══ Dataset excerpts

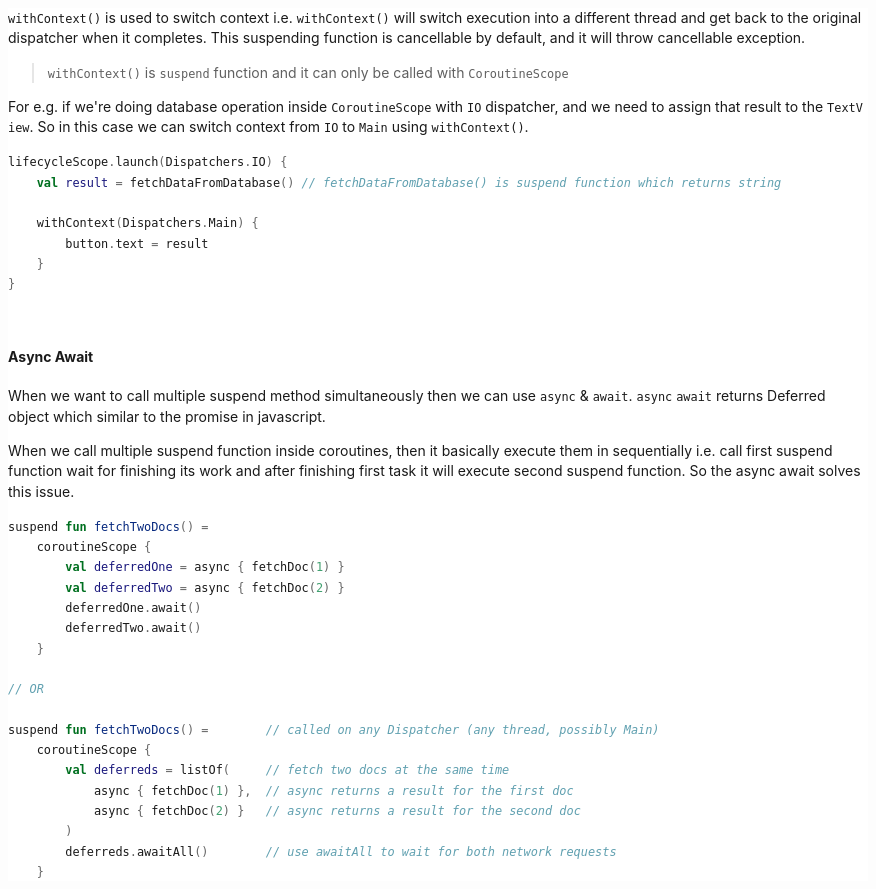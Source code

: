 `withContext()` is used to switch context i.e. `withContext()` will switch execution into a different thread and get
back to the original dispatcher when it completes. This suspending function is cancellable by default, and it will throw
cancellable exception.

> `withContext()` is `suspend` function and it can only be called with `CoroutineScope`

For e.g. if we're doing database operation inside `CoroutineScope` with `IO` dispatcher, and we need to assign that
result to the `TextView`. So in this case we can switch context from `IO` to `Main` using `withContext()`.

```kotlin
lifecycleScope.launch(Dispatchers.IO) {
    val result = fetchDataFromDatabase() // fetchDataFromDatabase() is suspend function which returns string

    withContext(Dispatchers.Main) {
        button.text = result
    }
}
```

<br/>

#### Async Await

When we want to call multiple suspend method simultaneously then we can use `async` & `await`. `async` `await` returns
Deferred object which similar to the promise in javascript.

When we call multiple suspend function inside coroutines, then it basically execute them in sequentially i.e. call first
suspend function wait for finishing its work and after finishing first task it will execute second suspend function. So
the async await solves this issue.

```kotlin
suspend fun fetchTwoDocs() =
    coroutineScope {
        val deferredOne = async { fetchDoc(1) }
        val deferredTwo = async { fetchDoc(2) }
        deferredOne.await()
        deferredTwo.await()
    }

// OR

suspend fun fetchTwoDocs() =        // called on any Dispatcher (any thread, possibly Main)
    coroutineScope {
        val deferreds = listOf(     // fetch two docs at the same time
            async { fetchDoc(1) },  // async returns a result for the first doc
            async { fetchDoc(2) }   // async returns a result for the second doc
        )
        deferreds.awaitAll()        // use awaitAll to wait for both network requests
    }
```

════

## Your objective:
The lines to return are those holding the string "result" anywhere in the listing above.

## Task output:
result to the `TextView`. So in this case we can switch context from `IO` to `Main` using `withContext()`.
    val result = fetchDataFromDatabase() // fetchDataFromDatabase() is suspend function which returns string
        button.text = result
            async { fetchDoc(1) },  // async returns a result for the first doc
            async { fetchDoc(2) }   // async returns a result for the second doc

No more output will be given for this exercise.